One of the psychiatrists who worked on the trials, Dr Michael Mithoefer, has begun research into MDMA-assisted psychotherapy for couples where one partner has PTSD. So far, Dr Mithoefer and his wife Annie, a nurse, have trialled MDMA-assisted Cognitive Behavioural Conjoint Therapy (CBCT) with three married couples. Their work is funded by a non-profit called MAPS (The Multidisciplinary Association for Psychedelic Studies).

This six-week process involves two eight-hour MDMA therapy sessions (three weeks apart) as well as talking therapy, phone calls and three and six month follow-up sessions. The focus is on both tackling the affected partner's PTSD and addressing issues it may have created in the relationship.

Patients usually raise their experiences of trauma during the MDMA sessions without any prompting, says Dr Mithoefer.

'MDMA does tend to bring people's attention to important issues in their lives,' he explains.

But what about the comedown? As anyone who's ever had a particularly heavy weekend can attest to, the blues you experience post-sesh are often not worth the fun in the first place.

In a clinical setting, both Sessa and Mithoefer say that 'Tuesday blues' don't tend to feature. Sessa attributes the midweek drop in mood recreational users often complain of to poor sleep, malnutrition and mixing MDMA with alcohol and other substances, which can be extremely dangerous.

The practical stumbling blocks of MDMA research are a source of frustration to those who believe in the drug's medical potential. 'Whether a drug's legal or illegal is all somewhat arbitrary really,' says Dr Ben Sessa. 'Half the things I prescribe to people on a daily basis are way more toxic than MDMA, yet they're all drugs that are in widespread use.'

For people taking drugs in their own homes, however, nobody can deny that the practice is fraught with problems.

While the researchers conducting MDMA trials can guarantee the MDMA's purity, couples taking the drug together illegally can never be sure of the composition of their pills or powder.

'A pill is absolutely anything - including whatever dose of MDMA happens to be in it or no MDMA at all or something really toxic,' cautions Dr Sessa. 'One of the problems with prohibition is the dangerousness of not knowing what you're taking.'

One couple admitted to each other during an MDMA session they'd both previously been unfaithful

When the drug comes from a dealer, it's obviously more difficult to control. The majority of couples Anderson spoke to described attempts at cautious dosing or restricting their usage to once per month (or less). Others chose to buy their drugs from the Dark Web, where they took into account buyer reviews.

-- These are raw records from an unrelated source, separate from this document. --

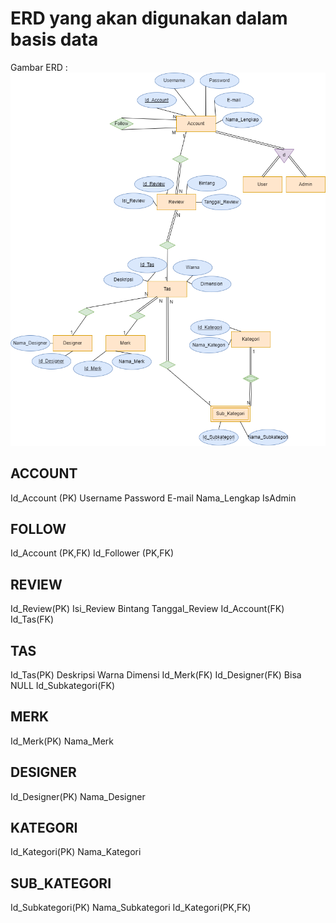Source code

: # ERD yang akan digunakan dalam basis data

Gambar ERD :
![ERD](./ERD.png)

## ACCOUNT

Id_Account (PK)
Username
Password
E-mail
Nama_Lengkap
IsAdmin

## FOLLOW

Id_Account (PK,FK)
Id_Follower (PK,FK)

## REVIEW

Id_Review(PK)
Isi_Review
Bintang
Tanggal_Review
Id_Account(FK)
Id_Tas(FK)

## TAS

Id_Tas(PK)
Deskripsi
Warna
Dimensi
Id_Merk(FK)
Id_Designer(FK) Bisa NULL
Id_Subkategori(FK)

## MERK

Id_Merk(PK)
Nama_Merk

## DESIGNER

Id_Designer(PK)
Nama_Designer

## KATEGORI

Id_Kategori(PK)
Nama_Kategori

## SUB_KATEGORI

Id_Subkategori(PK)
Nama_Subkategori
Id_Kategori(PK,FK)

'We obviously worry about the potential risks,' Josh tells me. 'When we go out we take regular breaks from dancing so we don't over-heat and keep our fluid intake up but also make sure not to over-hydrate.'

Lydia has never experienced lasting negative side effects from using MDMA but she says greater access to drug testing facilities (like the service provided by The Loop at some festivals) would put her mind at ease.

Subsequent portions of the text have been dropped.